WHAT YOU WILL DO: Count the lines in the data below holding the string "selling" and write the total by itself.

PROVIDED ENTRIES:
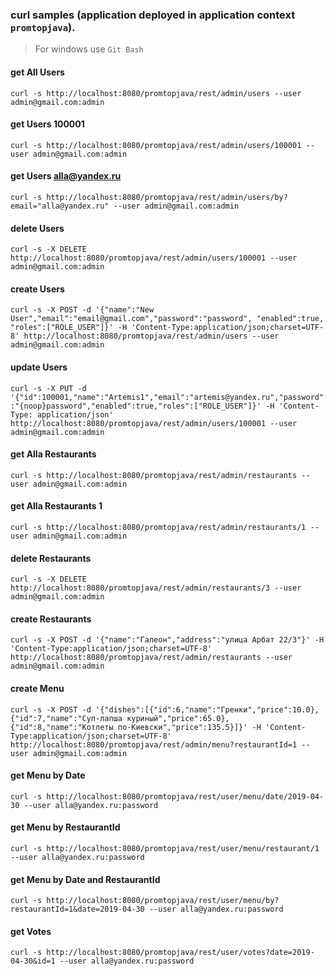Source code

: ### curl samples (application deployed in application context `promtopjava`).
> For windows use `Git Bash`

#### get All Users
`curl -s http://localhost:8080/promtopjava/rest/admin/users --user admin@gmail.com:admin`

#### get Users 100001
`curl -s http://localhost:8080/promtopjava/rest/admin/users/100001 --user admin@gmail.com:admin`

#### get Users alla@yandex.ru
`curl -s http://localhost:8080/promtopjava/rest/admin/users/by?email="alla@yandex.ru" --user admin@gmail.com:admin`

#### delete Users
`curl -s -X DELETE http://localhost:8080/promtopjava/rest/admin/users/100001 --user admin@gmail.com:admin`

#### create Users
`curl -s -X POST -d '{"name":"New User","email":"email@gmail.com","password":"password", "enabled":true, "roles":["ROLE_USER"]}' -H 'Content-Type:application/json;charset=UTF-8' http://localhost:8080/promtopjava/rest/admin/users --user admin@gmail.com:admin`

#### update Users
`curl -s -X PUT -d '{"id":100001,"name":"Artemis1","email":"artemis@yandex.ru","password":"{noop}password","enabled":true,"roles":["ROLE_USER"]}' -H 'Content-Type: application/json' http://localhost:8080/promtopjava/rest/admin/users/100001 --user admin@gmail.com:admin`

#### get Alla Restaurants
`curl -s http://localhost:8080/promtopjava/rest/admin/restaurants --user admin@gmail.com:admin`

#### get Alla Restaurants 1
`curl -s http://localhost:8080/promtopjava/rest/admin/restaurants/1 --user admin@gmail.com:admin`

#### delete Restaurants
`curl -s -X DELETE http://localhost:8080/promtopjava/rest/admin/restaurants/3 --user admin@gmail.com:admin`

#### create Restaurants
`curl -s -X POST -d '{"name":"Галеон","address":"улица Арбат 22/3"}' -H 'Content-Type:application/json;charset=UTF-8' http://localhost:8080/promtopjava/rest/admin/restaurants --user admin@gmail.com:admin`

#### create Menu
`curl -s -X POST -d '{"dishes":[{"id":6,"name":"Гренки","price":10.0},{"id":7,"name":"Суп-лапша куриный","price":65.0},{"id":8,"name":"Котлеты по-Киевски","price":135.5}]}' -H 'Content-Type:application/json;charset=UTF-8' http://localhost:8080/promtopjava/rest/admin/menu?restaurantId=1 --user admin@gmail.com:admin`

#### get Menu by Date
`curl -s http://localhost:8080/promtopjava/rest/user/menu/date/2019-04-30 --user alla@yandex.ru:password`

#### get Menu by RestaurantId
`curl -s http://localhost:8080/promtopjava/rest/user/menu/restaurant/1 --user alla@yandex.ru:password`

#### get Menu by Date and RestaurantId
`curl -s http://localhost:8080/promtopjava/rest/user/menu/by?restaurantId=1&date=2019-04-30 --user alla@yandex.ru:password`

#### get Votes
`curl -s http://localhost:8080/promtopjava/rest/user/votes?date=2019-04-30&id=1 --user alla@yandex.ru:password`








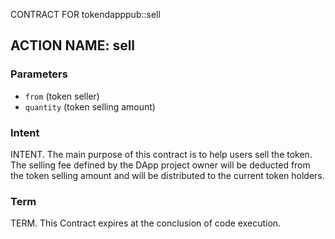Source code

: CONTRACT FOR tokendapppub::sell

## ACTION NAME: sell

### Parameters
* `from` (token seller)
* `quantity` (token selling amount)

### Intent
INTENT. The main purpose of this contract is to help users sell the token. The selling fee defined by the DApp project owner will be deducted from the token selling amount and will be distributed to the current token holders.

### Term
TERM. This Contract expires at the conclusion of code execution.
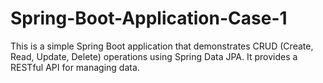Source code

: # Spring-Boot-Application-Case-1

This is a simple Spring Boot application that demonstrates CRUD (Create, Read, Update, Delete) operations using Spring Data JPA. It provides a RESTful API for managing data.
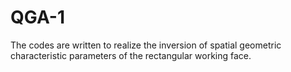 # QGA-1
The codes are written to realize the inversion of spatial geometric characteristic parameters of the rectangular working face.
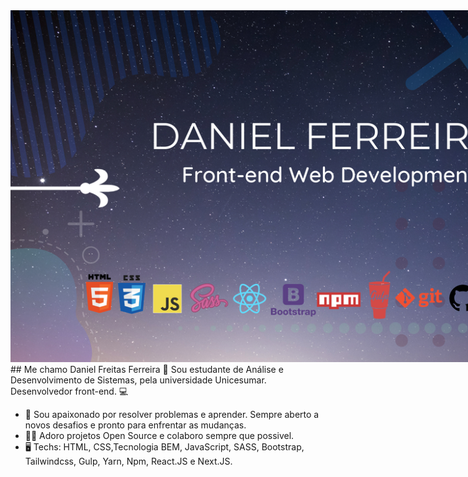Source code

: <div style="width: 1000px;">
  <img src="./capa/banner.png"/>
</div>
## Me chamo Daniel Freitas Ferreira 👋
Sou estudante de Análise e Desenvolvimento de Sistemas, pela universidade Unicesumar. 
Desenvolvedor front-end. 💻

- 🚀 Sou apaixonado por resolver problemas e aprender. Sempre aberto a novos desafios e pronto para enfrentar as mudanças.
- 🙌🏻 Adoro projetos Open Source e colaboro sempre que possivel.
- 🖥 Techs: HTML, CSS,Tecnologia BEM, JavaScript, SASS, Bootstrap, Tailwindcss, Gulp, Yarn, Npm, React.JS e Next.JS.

ANSWER SPACE: 2